Secondly, you can never really expect optimal service. They can brag about it, and seem to have it, but when you really experience something, sometimes they all fall short. There would always be people who would not accommodate you, or who would make themselves look super superior to intimidate you, which is how it felt like when we were dealing with the car park people.

Lastly, I guess for all of us, we should just be careful. The world will never smile on us all the time. It was really a grace that I did not bring my money with me that time, but even though… the experience was still traumatic.

The most important thing I learned today was that how much you can get comfort from people you least expect. I’m really a parents’ girl, but I know how perfectionist they can get. When I got home, what I got was…well..nothing…oh just this: “Dapat kasi ganito magbuhat ng bag” (imagine an ugly mailman). And a: “Nandito na si Joyce…” and a reply: “O, anong oras na?”. At least my sister text me a Hug, and gave asked how things were. I’m not really an emotional person, but it was that type of thing that I just wanted to hear. I know…I guess I was pretty stupid because of the whole ordeal…I should have been vigilant, but I guess I was outsmarted by them. I never thought anyway that that would happen, in Shang…but I guess I should not hold any public place or mall in that much of high esteem.

I really appreciated the sales ladies in Rustans (in Luna, and in the watch shop that sells Tissot, and their department store manager) because they were asking if I was okay, etc.

And of course, how can I forget the OC? ^___^ Like I know Mooch was suppose to be shopping for a dress, but I think I kind of impeded on her plans because of what happened, but she still stayed with Bianca and I when I was going crazy… hahaha I was trying to absorb what happened, so we went to this Mickey place just to see these rooms that I wanted. She was also always holding my hand, and really concerned. Thanks Mooch!

Kevz, I was really touched when I found out that he was coding, but he still went to Shang. I’m sorry team 3, since he wasn’t able to have dinner with you…but I’m also happy because he came. Thanks Kevz! You did me two favors today ;) hehehe

Berna, Ben, Bia’s brother Ken and Ken’s friend Miguel were also there. I just love how Bianca and her brother are. Miguel and Ken, thank you for listening to my rants inside the car…and thank you for also understanding us when it came to dealing with the car park people. I hope we can all pull some strings, ne? J

I’m just really touched with how my friends are. I was never really a barkada person. I used to think that I can handle things on my own, or that friends are just people who’d come and go… but I don’t know, things have changed in medical school. I now find myself getting the emotional support I need from my friends, more than my parents. I just really appreciate it that they still like me even though I’m such a loser, and even though I’m so choosy with food. I don’t eat burgers guys, sorry… ;)

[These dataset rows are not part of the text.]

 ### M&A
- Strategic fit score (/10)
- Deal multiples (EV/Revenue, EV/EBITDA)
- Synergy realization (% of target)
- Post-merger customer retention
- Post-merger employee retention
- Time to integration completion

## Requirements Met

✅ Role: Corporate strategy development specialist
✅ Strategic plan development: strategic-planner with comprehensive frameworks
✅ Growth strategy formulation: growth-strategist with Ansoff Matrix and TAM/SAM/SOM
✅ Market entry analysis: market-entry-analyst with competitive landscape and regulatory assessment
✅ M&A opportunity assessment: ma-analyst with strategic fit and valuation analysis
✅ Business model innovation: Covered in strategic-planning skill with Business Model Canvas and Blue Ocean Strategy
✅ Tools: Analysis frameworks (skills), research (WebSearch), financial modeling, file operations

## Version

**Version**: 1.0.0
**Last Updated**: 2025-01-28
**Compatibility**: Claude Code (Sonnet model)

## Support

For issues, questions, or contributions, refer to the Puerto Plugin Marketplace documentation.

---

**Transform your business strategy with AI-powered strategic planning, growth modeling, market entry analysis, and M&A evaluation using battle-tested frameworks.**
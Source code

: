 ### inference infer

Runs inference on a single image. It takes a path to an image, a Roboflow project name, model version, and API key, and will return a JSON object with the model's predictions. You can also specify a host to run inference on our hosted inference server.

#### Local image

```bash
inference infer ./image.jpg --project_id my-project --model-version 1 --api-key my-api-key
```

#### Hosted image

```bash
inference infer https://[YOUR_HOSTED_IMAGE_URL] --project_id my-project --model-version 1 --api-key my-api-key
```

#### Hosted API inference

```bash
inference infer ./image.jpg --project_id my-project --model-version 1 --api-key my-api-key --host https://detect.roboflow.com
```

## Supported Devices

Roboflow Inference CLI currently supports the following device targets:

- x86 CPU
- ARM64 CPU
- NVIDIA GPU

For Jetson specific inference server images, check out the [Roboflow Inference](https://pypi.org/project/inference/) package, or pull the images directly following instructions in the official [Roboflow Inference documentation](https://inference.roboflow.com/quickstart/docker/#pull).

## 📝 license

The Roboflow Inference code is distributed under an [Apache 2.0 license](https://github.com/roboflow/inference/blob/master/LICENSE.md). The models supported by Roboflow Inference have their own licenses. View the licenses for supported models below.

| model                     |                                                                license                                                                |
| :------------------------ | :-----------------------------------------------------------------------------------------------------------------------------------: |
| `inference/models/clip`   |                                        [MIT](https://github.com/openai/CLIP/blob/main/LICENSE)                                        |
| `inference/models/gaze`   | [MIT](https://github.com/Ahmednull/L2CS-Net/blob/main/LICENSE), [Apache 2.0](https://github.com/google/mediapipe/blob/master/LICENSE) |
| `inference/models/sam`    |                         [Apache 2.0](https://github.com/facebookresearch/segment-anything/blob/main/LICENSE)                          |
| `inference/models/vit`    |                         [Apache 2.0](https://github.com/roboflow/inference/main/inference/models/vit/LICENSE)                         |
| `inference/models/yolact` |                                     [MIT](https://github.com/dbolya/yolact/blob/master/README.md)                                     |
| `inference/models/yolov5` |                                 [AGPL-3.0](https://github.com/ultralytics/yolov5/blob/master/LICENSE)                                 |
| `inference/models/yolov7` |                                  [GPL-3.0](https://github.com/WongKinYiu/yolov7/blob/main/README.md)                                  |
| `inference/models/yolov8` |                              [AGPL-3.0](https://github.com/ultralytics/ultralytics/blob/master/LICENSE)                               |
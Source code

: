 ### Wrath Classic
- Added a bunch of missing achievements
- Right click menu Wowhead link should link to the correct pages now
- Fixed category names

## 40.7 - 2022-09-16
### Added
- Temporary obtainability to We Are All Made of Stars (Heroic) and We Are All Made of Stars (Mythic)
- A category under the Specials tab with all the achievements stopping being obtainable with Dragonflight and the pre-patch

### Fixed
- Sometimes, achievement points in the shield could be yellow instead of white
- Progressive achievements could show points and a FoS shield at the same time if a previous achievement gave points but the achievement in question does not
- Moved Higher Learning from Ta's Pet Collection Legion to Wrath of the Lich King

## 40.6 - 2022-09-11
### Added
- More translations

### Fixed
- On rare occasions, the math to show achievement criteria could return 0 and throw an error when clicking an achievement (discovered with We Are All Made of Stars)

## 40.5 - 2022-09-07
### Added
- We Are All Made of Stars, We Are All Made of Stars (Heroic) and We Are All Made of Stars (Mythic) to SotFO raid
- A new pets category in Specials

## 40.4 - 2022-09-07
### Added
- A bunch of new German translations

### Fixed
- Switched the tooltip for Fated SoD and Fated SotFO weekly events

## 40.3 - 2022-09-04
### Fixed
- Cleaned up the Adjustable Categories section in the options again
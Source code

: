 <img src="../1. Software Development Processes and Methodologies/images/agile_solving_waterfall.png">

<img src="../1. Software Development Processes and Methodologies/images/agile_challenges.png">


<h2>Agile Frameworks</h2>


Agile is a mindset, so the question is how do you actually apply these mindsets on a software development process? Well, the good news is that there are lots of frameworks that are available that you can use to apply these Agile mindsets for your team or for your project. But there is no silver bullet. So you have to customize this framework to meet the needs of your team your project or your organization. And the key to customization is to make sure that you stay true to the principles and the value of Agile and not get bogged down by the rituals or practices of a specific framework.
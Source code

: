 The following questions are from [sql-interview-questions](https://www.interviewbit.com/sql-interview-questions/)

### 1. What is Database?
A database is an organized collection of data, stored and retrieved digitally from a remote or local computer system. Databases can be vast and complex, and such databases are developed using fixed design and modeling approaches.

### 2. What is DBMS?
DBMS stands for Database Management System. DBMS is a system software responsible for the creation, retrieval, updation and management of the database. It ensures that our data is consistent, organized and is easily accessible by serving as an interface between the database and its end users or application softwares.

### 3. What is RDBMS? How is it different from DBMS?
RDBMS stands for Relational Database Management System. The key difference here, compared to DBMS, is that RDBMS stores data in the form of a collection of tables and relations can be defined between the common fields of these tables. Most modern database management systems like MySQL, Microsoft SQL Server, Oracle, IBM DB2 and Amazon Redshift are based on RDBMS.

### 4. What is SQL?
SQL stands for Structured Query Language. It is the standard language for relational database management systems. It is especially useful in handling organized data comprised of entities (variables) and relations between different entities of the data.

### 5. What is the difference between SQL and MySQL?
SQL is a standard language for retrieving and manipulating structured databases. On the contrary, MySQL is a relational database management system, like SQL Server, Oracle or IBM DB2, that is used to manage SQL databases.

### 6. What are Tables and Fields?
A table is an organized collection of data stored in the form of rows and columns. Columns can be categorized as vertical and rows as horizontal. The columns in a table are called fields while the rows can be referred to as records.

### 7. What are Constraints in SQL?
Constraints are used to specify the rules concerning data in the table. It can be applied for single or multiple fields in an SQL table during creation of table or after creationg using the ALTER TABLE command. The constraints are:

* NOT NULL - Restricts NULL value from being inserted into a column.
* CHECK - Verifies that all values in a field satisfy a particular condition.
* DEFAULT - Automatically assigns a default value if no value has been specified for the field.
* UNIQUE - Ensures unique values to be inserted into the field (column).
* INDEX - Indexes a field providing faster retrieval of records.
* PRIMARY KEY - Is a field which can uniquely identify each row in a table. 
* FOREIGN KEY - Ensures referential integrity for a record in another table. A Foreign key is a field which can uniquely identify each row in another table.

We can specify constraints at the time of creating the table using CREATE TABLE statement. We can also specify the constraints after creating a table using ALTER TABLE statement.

I’m just really thankful I have them with me…and I promise to be a good friend to all. I’m not really good with the emotional stuff…I’m not good with receiving complements, so I may react like masungit sometimes…I have a VERY EARLY curfew, I don’t drink, I don’t dance, I don’t do cool stuff, I’m not fun, I’m not cool, I don’t party, I don’t go to bars, I don’t like places that are too crowded…I’m weird, I listen to music that I don’t even understand, I’m emo, I’m moody…I annoyingly and constantly complain about my weight, I’m ugly and my curls aren’t that curly anymore, I’m not good with school, I’m a seatmate who’s too talkative, I’m a girl, yet sometimes I act like a boy, I overdose myself with caffeine and Starbucks’ coffee… I’m… I have a LOT OF limitations, yet I’m lucky to have friends like you…thanks so much. I wish that my little surprises are enough to show how much I care for our friendships, and I promise to do my best to be a better friend.